弁論で、大学側は「最終的に学長候補を決めるのは選考会議で、意向投票は参考にすぎない。第1次学長候補者の高橋氏に意向投票の結果が尊重されることを期待する法的権利はなく、原告としての適格性はない」と主張。票の混入について、「投票用紙の数と投票総数が一致しており、すり替えの可能性はない」とした上で「(高橋票の箱から相良票が見つかったのは)投票管理委員長が箱の中を十分確認しないまま集計した可能性が高い」「意向投票の結果をどう扱うかは選考会議の裁量。2つの投票結果を参考にしたことに違法性はない」とし、投票結果にかかわらず選考会議の決定が優先するとした。

訴訟では今後▽高橋氏に「原告適格」があるかどうか▽選考会議決定に裁量権の逸脱があるかどうか−−が争点になる。

この学長選考過程をめぐっては「何者かが票を差し替えた」として、同大教授らが偽計業務妨害と公用文書毀棄(きき)容疑で、被告発人不詳のまま高知地検に刑事告発もしている。

原告 高橋氏 「大学に民主主義を」

学長選考過程をめぐって学内が分裂し、深刻な対立が続く高知大学。高知地裁での29日の第1回口頭弁論で、学長選考のやり直しなどを求めた教授や学生らと、相良祐輔学長の再任手続きを進めてきた大学職員らが顔を合わせた。
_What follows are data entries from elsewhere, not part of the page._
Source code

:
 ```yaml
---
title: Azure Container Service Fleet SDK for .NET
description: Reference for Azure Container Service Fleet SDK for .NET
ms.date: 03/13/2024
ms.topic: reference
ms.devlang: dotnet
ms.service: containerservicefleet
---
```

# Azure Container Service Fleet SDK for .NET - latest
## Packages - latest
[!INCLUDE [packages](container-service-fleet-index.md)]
「(国立大学の法人化は)閉鎖的になりがちな国立大学の運営を社会に開くためだった」。傍聴席を背に原告の高橋正征氏は、法人化後初の学長選考を「大学運営の透明性、学内外への説明責任から著しくかけ離れた出来事」と批判。意見陳述の最後を「多くの教職員と学生の不信を代弁する。問うているのは『大学の民主主義』」と締めくくった。

傍聴席には、学内意向投票の開票と再集計作業に携わった被告側の大学職員らの姿も。学長選考の過程をめぐる弁護士らのやりとりに、じっと腕を組んで聞き入った。

大学側によると、この日、相良学長は学外での会議に出席。同大の河本朝光事務局長は「係争中なので何もコメントできない。すべて弁護士に任せている」と話した。